I think we need to show safety in this population, but all of those patients would have failed multiple therapies. And I think that’s the way we’re approaching it. And I think we also want to really create a more robust data set for the drug outside of simply our RAISE and RAISE II populations. Joe, you want to talk about what you’re thinking about for a trial design?
Joseph Hulihan: Yes. We’ve been working on this with Henri Vaitkevicius, our former Brigham ICU doc who’s been really leading the design on this. And we’re looking, as Scott mentioned, single-arm open-label trial — the dosing regimen is different.
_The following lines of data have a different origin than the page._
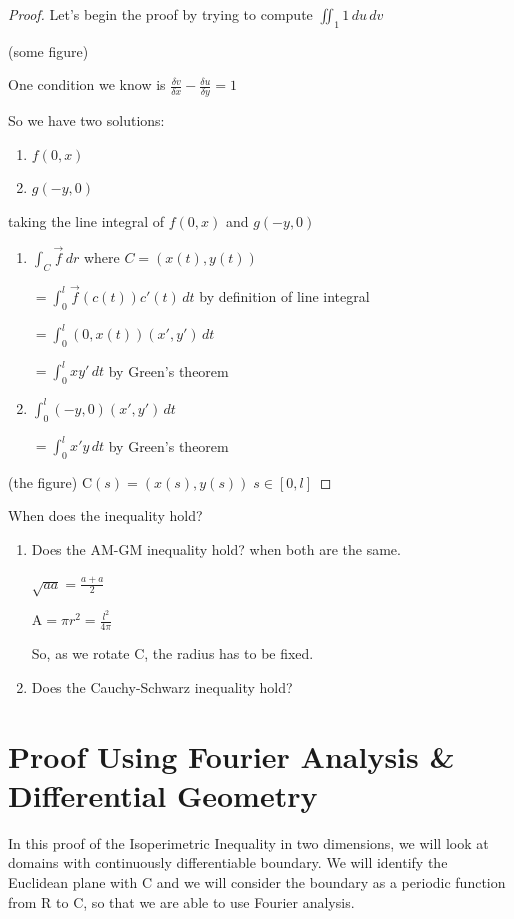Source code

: \documentclass[a4paper]{book}
\numberwithin{theorem}{section}%
\begin{document}
\begin{proof}
	Let's begin the proof by trying to compute $\iint_{1} 1 \,du\,dv$

	(some figure)

	One condition we know is $\frac{\delta v}{\delta x}-\frac{\delta u}{\delta y}=1$
	
	So we have two solutions:
	\begin{enumerate}
		\item $f(0,x)$
		\item $g(-y,0)$
	\end{enumerate}
	
	taking the line integral of $f(0,x)$ and $g(-y,0)$
	\begin{enumerate}
		\item
			$\int_{C} \overrightarrow{f} \,dr$ \;\;\;where\; $C=(x(t),y(t))$
				
			$= \int_{0}^{l} \overrightarrow{f}(c(t))c'(t) \,dt$ \;\;\;by definition of line integral

			$= \int_{0}^{l} (0,x(t))(x',y') \,dt$
			
			$= \int_{0}^{l} xy' \,dt$ \;\;\;by Green's theorem
		\item
			$\int_{0}^{l} (-y,0)(x',y') \,dt$
			
			$= \int_{0}^{l} x'y \,dt$ \;\;\;by Green's theorem
	\end{enumerate}

	(the figure)
    $\mathrm{C}(s)=(x(s),y(s))\;s\in[0,l]$
\end{proof}

When does the inequality hold?
\begin{enumerate}
    \item Does the AM-GM inequality hold? when both are the same.
    \begin{center}
        $\sqrt{aa}=\frac{a+a}{2}$

        $\mathrm{A}=\pi r^{2}=\frac{l^{2}}{4\pi}$
    \end{center}

    So, as we rotate $\mathrm{C}$, the radius has to be fixed.

    \item Does the Cauchy-Schwarz inequality hold?
\end{enumerate}

\section{Proof Using Fourier Analysis {\&} Differential Geometry}
In this proof of the Isoperimetric Inequality in two dimensions, we will look at domains
with continuously differentiable boundary. We will identify the Euclidean plane with $\mathrm{C}$
and we will consider the boundary as a periodic function from $\mathrm{R}$ to $\mathrm{C}$, so that we are able
to use Fourier analysis. 
\end{document}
It’s — whereas RAISE is 48 hours, it’s been several days. This dosing regimen we’ve implemented more recently for the emergency INDs and without as much of a bolus up front, it’s really a different approach. We start the drug while the patients on IV anesthesia continue it for a period of time and then bring it down. And a dose of total — high daily doses 1,050 milligrams per day. And as Scott mentioned, was 63 grams of Captisol. And as I said, we’ve treated over 25 patients with this regimen, including children.
And we haven’t seen any safety signals from this higher regimen. And it looks like this higher dose regimen, it’s hard to say based on the INDs with 100% certainty, but it looks like it’s having an effect beyond the regimen that we had used previously, which was basically the raise regimen. So we really want to make sure that if docs are going to use it, that they use it appropriately. It’s not anything we promote, but I do think potentially they use it. And so the dosing regimen is different, and we want to get some data on that from a clinical trial.
Douglas Tsao: And so Joe, just as a final clarify. So would you anticipate having that new dosing regimen on the label itself? Or would it just be to get the higher dosing limits sort of on the label?
Joseph Hulihan: I mean this is a first step. It’s a proof-of-concept study. So I think it depends on what we see there. But I mean we’re just taking it a step at a time. We really need to see kind of safety and preliminary efficacy from a proof-of-concept study. And Scott, I don’t know if you have any more comments about the dosing.
Scott Braunstein: No, I think you’re right on target, Joe. I think, Doug, after we have this data, we’ll go to the FDA, the team is ready to go, and we’ll hear what they have to say. And we certainly see it as next steps. I mean I think I’d love to see us get safety into the label, but we haven’t had those discussions with the agency yet, but certainly, that would be our goal, our hope and our plan. .
Douglas Tsao: Okay great. Thank you so much.
Joseph Hulihan: Thanks for the question.
Operator: And we’ll take our next question from Jason Butler with Citizens JMP. Your line is open.
Jason Butler: Hi. Thanks for taking the question, and let me add my congrats on all the progress. Just one about the proof-of-concept study for oral ganaxolone and Lennox-Gastaut and the other rare epilepsies. Can you maybe just speak to the amount of data you would need to generate from that study before moving into a registration study in any specific patient population? And would there be any opportunity in that study to introduce the next-gen formulation, the prodrug formulation or when would be the first time that you could bring that formulation into this patient population? Thank you.